The Levitt-Donohue study and such eugenic "findings" share several common characteristics. First, there is the predisposition to label certain classes of people - - not surprisingly, the most marginalized and powerless classes - - as predetermined, whether genetically or environmentally, to committing crimes, an approach that would lead naturally to the conclusion that those classes of people really ought not to reproduce their kind.

Second, both the Levitt-Donohue study and other eugenic "findings" are a prime example of bad science being used in the service of a lethally racist ideology. Levitt himself acknowledges that the study does not provide the kind of "certainty that, say, a scientist might want."

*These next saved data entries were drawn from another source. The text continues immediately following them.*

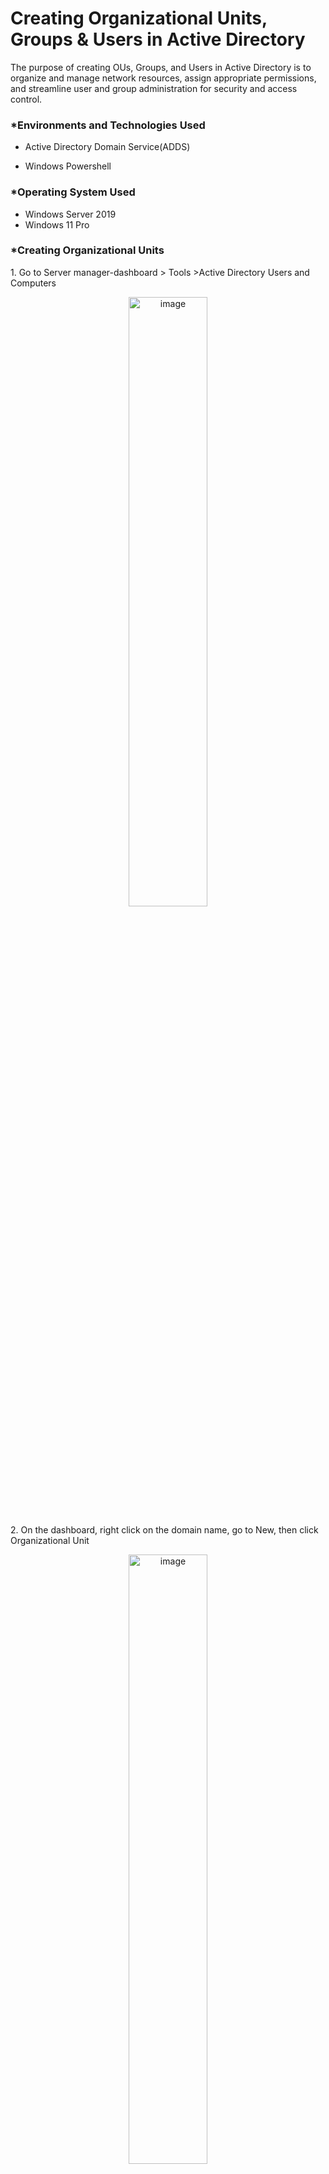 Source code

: <h1>Creating Organizational Units, Groups & Users in Active Directory</h1>
<p>The purpose of creating OUs, Groups, and Users in Active Directory is to organize and manage network resources, assign appropriate permissions, and streamline user and group administration for security and access control.</p>

<h3>*Environments and Technologies Used</h3>

- Active Directory Domain Service(ADDS)</p>
- Windows Powershell

<h3>*Operating System Used</h3>

- Windows Server 2019
- Windows 11 Pro 

<h3>*Creating Organizational Units</h3>
<p>1. Go to Server manager-dashboard > Tools >Active Directory Users and Computers</p>
<p align="center"><img src="https://i.imgur.com/Jk0i5NN.png" height="50%" width="50%" alt="image"/>

<p>2. On the dashboard, right click on the domain name, go to New, then click Organizational Unit</p>
<p align="center"><img src="https://i.imgur.com/tLc36FQ.png" height="50%" width="50%" alt="image"/>

<p>3. On the New object -Organizational Unit screen, in the name space, type in the OU name you intend to create.</p>
<p align="center"><img src="https://i.imgur.com/SJSrsWn.png" height="50%" width="50%" alt="image"/>

<br>

<h3>*Creating Global Groups</h3>
<p>1. To create Global Groups in Toronto OU, from the Active Directory Users and Computer's dashboard, right click on the OU created, go to New and then click on Group</p>
<p align="center"><img src="https://i.imgur.com/zeK3BgN.png" height="50%" width="50%" alt="image"/>

<p>2. On the New Object - Group, type in the Group name in the space provided and click OK</p>
<p align="center"><img src="https://i.imgur.com/TZ8uRiB.png" height="50%" width="50%" alt="image"/>

<p>3. Repeated above steps 1 and 2 to create more groups in TorontoOU</p>
<p align="center"><img src="https://i.imgur.com/4s8QNOI.png" height="50%" width="50%" alt="image"/>

<br>

<h3>*Creating Domain User Accounts and assign them to the groups</h3>
<p>1. While on the Active Directory Users and Computers' dashboard, right click on the Organizational Unit, go to New, then click User</p>
<p align="center"><img src="https://i.imgur.com/1gUs4oc.png" height="50%" width="50%" alt="image"/>

<p>2. On the New Object - User, input the first name, last name, a user logon name and click NEXT</p>
<p align="center"><img src="https://i.imgur.com/ZNxSdwF.png" height="50%" width="50%" alt="image"/>

<p>3. On the next page, input the password, leave the “User must change password at next logon” checked, then click NEXT</p>
<p align="center"><img src="https://i.imgur.com/qgddFlJ.png" height="50%" width="50%" alt="image"/>

<p>4. On the next page, review the information and click FINISH</p>
<p align="center"><img src="https://i.imgur.com/MJGZOPD.png" height="50%" width="50%" alt="image"/>

<p>5. After creating the first user, I created more users by repeating Step 1-4.</p>
<p align="center"><img src="https://i.imgur.com/HppqZGM.png" height="50%" width="50%" alt="image"/>

<h3>*To add users to Groups</h3>
<p>1. Right-click on the User and click on Add to a group</p>
<p align="center"><img src="https://i.imgur.com/zNL84DP.png" height="50%" width="50%" alt="image"/>

<p>2. On the next page, in the” Enter the object names to select”, type in the Group you want to add user to, click check names to confirm then click OK</p>
<p align="center"><img src="https://i.imgur.com/owc3DUR.png" height="50%" width="50%" alt="image"/>

<p>3. You will get a prompt that that “The Add to Group operation was succesfully completed”, just click OK</p>
<p align="center"><img src="https://i.imgur.com/6N1yAys.png" height="50%" width="50%" alt="image"/>

<h3>*Another method to add Users to Groups</h3>
<p>1. Double-click on the Group and go to Members tab</p>
<p align="center"><img src="https://i.imgur.com/2O2Gamm.png" height="50%" width="50%" alt="image"/>

<p>2. While on the Members Tab, click on Add </p>
<p align="center"><img src="https://i.imgur.com/1veIP9e.png" height="50%" width="50%" alt="image"/>

<p>3. On the “Select Users, Contacts, Computers, Server Accounts or Groups” screen, in the “Enter the object names to select” box, type in the name and click on check names, then click OK</p>
<p align="center"><img src="https://i.imgur.com/wBi0wPG.png" height="50%" width="50%" alt="image"/>

<p>4. Next you can see the name shown in the Member’s tab, click Apply, then click OK</p>
<p align="center"><img src="https://i.imgur.com/QXSpavs.png" height="50%" width="50%" alt="image"/>

<h3>*To add a user to more than one or multiple groups.</h3>
<p>1. Right click on the user and click on Add to a group</p>
<p align="center"><img src="https://i.imgur.com/vAQIvXP.png" height="50%" width="50%" alt="image"/>

<p>2. On the select groups screen, enter all the group names in the “Enter the object names to select” box, all seperated by a semi-colon, then click check names to verify and click OK to finish</p>
<p align="center"><img src="https://i.imgur.com/KbMXyU0.png" height="50%" width="50%" alt="image"/>

<p>3. You are shown “The Add to Group operation was successfully completed” message.</p>
<p align="center"><img src="https://i.imgur.com/Y5VEIKP.png" height="50%" width="50%" alt="image"/>

<p>4. To verify user is added to all group, right-click on the user and go to properties, then click on Member Of. You can all the groups this user belongs to</p>
<p align="center"><img src="https://i.imgur.com/TQIaMx1.png" height="50%" width="50%" alt="image"/>

<br>

<h3>*Verify login newly created Users</h3>
<p>1. Sign out of any existing account in the client's computer and type the username and password of the new user created in the OU</p>
<p align="center"><img src="https://i.imgur.com/WD4PM0O.png" height="50%" width="50%" alt="image"/>

<p>2. You are greeted with the message “The user’s password must be changed before signing in, click OK</p>
<p align="center"><img src="https://i.imgur.com/LWzNMX6.png" height="50%" width="50%" alt="image"/>

<p>3. Type in the new password and confirm password ,then hit Enter</p>
<p align="center"><img src="https://i.imgur.com/Ag0Vbw1.png" height="50%" width="50%" alt="image"/>

<p>4. You can then see the password has been changed, click OK and you are in</p>
<p align="center"><img src="https://i.imgur.com/lnr6Rtm.png" height="50%" width="50%" alt="image"/>

<br>
<br>
<br>

<h1>Using Windows Powershell</h1>

<h3>*Create Organizational Units (OUs) using Powershell</h3>
<p>To create an OU using powershell, I type the following command <b><i> “New-ADOrganizationalunit -name Edmonton -Path “DC=Adeniyi,DC=Com”</i></b></p>
<p align="center"><img src="https://i.imgur.com/y0bS0Zg.png" height="50%" width="50%" alt="image"/>

<h3>*Create Group using Powershell</h3>
<p>To create a group in an OU, I used the following command to create an E_Marketing security group in the Edmonton OU I created earlier <b><i>“New-ADGroup -name “E_Marketing” -Path “OU=Edmonton,DC=Adeniyi,DC=Com”</i></b>.</p>
<p align="center"><img src="https://i.imgur.com/DHDu1wj.png" height="50%" width="50%" alt="image"/>

<h3>*Create Users using Powershell</h3>
<p>To create a user in Edmonton OU, I used the following command;  <b><i>“New-ADUser -name "Karu Jaru" GivenName “Karu.Jaru” SAMAccountName “Karu.Jaru” UserPrincipalName “Karu.jaru@adeniyi.com” -AccountPassword (ConvertToSecureString "Newuser123!" -AsPlainText -Force) -path "OU=Edmonton,DC=Adeniyi,DC=com" -PassThru | Enable-ADAccount”</i></b>.</p>
<p align="center"><img src="https://i.imgur.com/Hm8HcA9.png" height="50%" width="50%" alt="image"/>

<h3>*Add Users to Specified Groups using Powershell</h3>
<p>Now to add the user to specified groups, I used this command; <b><i>“Add-ADGroupMember -Identity E_marketing -Members Karu.Jaru”</i></b>.</p>
<p align="center"><img src="https://i.imgur.com/IMWxDjp.png" height="50%" width="50%" alt="image"/>

<br>

<p>To confirm the user has been added to the E_marketing security group, I clicked Edmonton OU in the Active Directory Users and Computer and go to E_marketing , then click on the Members tab to check and the user is there.</p>
<p align="center"><img src="https://i.imgur.com/VbIa3x4.png" height="50%" width="50%" alt="image"/>

<br>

Indeed, the only certainty that Levitt and Donohue's study provides is the certainty that it will be used to reinforce racist ideas, including the notion that crime and other social ills are a matter of African-Americans' fertility, rather than the complacency of the comfortable.

Another certain result of the Levitt-Donohue study is that we can expect even more pressure to be exerted on poor and minority women to abort. Sanger claimed back in 1922 that "all of our problems are the result of overbreeding among the working classes," while she also held that the people "who motor, who sail yachts, who legislate, who lead and control our destinies . . . do not form any part whatever in the social problems of our times."

This kind of prejudice against the poor lives on within Planned Parenthood today. PPFA's web site argues that abortion is "cost-effective," because, it claims, "For every $1.00 spent by government to pay for abortions for poor women, about $4.00 is saved in public medical and welfare expenditures incurred as a result of the unintended birth." If a hypothesized reduction in crime is added to the equation, the societal pressures that tell poor women, especially African- Americans and other racial minorities, that they have a societal "duty" to abort can be expected to continue to increase. All in all, Levitt and Donohue's work demonstrates that America's eugenic past is not so far distant and that abortion continues to be a tool for the powerful to use against the powerless.